Documentation Status

samplingsimulatorpy is a Python package intended to assist those teaching or learning basic statistical inference.

Authors

Name GitHub
Holly Williams hwilliams10
Lise Braaten lisebraaten
Tao Guo tguo9
Yue (Alex) Jiang YueJiangMDSV

Overview

This package allows users to generate virtual populations which can be sampled from in order to compare and contrast sample vs sampling distributions for different sample sizes.

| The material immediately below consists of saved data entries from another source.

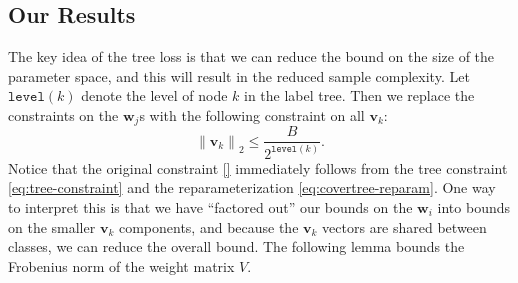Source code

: \documentclass[twoside]{article}
\theoremstyle{definition}
\newcommand{\vv}{\mathbf v}
\newcommand{\w}{\mathbf w}
\newcommand{\ltwo}[1]{{\lVert {#1} \rVert}_2}
\newcommand{\level}[1]{\texttt{level}({#1})}
\begin{document}
\subsection{Our Results}

The key idea of the tree loss is that we can reduce the bound on the size of the parameter space,
and this will result in the reduced sample complexity.
Let $\level k$ denote the level of node $k$ in the label tree.
Then we replace the constraints on the $\w_j$s with the following constraint on all $\vv_k$:
\begin{equation}
    \ltwo{\vv_k} \le \frac{B}{2^{\level k}}
    .
    \label{eq:tree-constraint}
\end{equation}
Notice that the original constraint \eqref{} immediately follows from the tree constraint \eqref{eq:tree-constraint} and the reparameterization \eqref{eq:covertree-reparam}.
One way to interpret this is that we have ``factored out'' our bounds on the $\w_i$ into bounds on the smaller $\vv_k$ components,
and because the $\vv_k$ vectors are shared between classes,
we can reduce the overall bound.
The following lemma bounds the Frobenius norm of the weight matrix $V$.
\end{document}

The package also allows users to sample from the generated virtual population (or any other population), plot the distributions, and view summaries for the parameters of interest.

Installation:

pip install -i https://test.pypi.org/simple/ samplingsimulatorpy

Function Descriptions

  • generate_virtual_pop creates a virtual population.
    • Inputs : distribution function (i.e. np.random.lognormal, np.random.binomial, etc), the parameters required by the distribution function, and the size of the population.
    • Outputs: the virtual population as a tibble
  • draw_samples generates samples of different sizes
    • Inputs : population to sample from, the sample size, and the number of samples
    • Outputs: returns a tibble with the sample number in one column and value in a second column.
  • plot_sample_hist creates sample distributions for different sample sizes.
    • Inputs : population to sample from, the samples to plot, and a vector of the sample sizes
    • Outputs: returns a grid of sample distribution plots
  • plot_sampling_dist creates sampling distributions for different sample sizes.
    • Inputs : population to sample from, the samples to plot, and a vector of the sample sizes
    • Outputs: returns a grid of sampling distribution plots
  • stat_summary: returns a summary of the statistical parameters of interest
    • Inputs: population, samples, parameter(s) of interest
    • Outputs: summary tibble

How do these fit into the Python ecosystem?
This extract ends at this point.